INFORMATION PROVIDED START

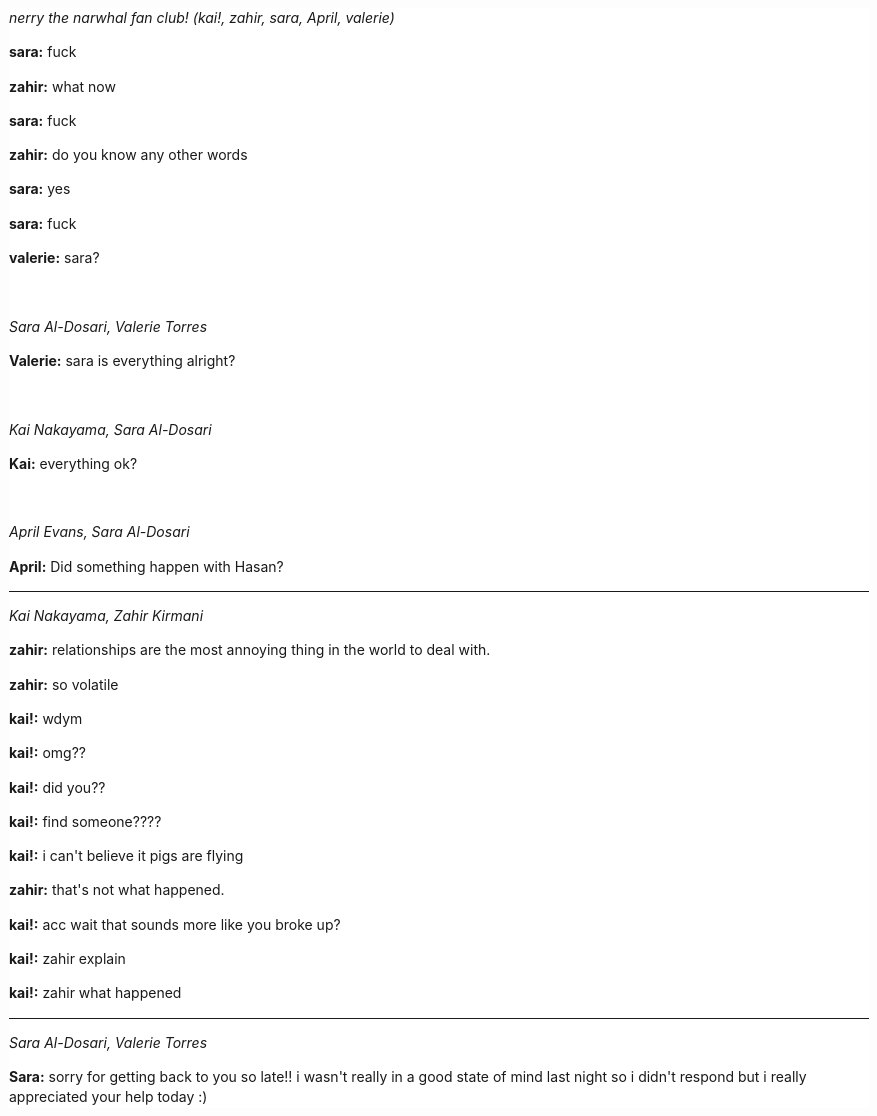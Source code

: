 
*nerry the narwhal fan club! (kai!, zahir, sara, April, valerie)*

**sara:** fuck

**zahir:** what now

**sara:** fuck

**zahir:** do you know any other words

**sara:** yes

**sara:** fuck

**valerie:** sara?

<br />

*Sara Al-Dosari, Valerie Torres*

**Valerie:** sara is everything alright?

<br />

*Kai Nakayama, Sara Al-Dosari*

**Kai:** everything ok?

<br />

*April Evans, Sara Al-Dosari*

**April:** Did something happen with Hasan?

---

*Kai Nakayama, Zahir Kirmani*

**zahir:** relationships are the most annoying thing in the world to deal with.

**zahir:** so volatile

**kai!:** wdym

**kai!:** omg??

**kai!:** did you??

**kai!:** find someone????

**kai!:** i can't believe it pigs are flying

**zahir:** that's not what happened.

**kai!:** acc wait that sounds more like you broke up?

**kai!:** zahir explain

**kai!:** zahir what happened

---

*Sara Al-Dosari, Valerie Torres*

**Sara:** sorry for getting back to you so late!! i wasn't really in a good state of mind last night so i didn't respond but i really appreciated your help today :)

INFORMATION PROVIDED END

> [EXERCISE] Please return only the lines above, starting at the line that has "sara, April, valerie)*" and ending at the line that has "to deal with.", keeping both and leaving each one unchanged.

> [TASK ANSWER]
*nerry the narwhal fan club! (kai!, zahir, sara, April, valerie)*

**sara:** fuck

**zahir:** what now

**sara:** fuck

**zahir:** do you know any other words

**sara:** yes

**sara:** fuck

**valerie:** sara?

<br />

*Sara Al-Dosari, Valerie Torres*

**Valerie:** sara is everything alright?

<br />

*Kai Nakayama, Sara Al-Dosari*

**Kai:** everything ok?

<br />

*April Evans, Sara Al-Dosari*

**April:** Did something happen with Hasan?

---

*Kai Nakayama, Zahir Kirmani*

**zahir:** relationships are the most annoying thing in the world to deal with.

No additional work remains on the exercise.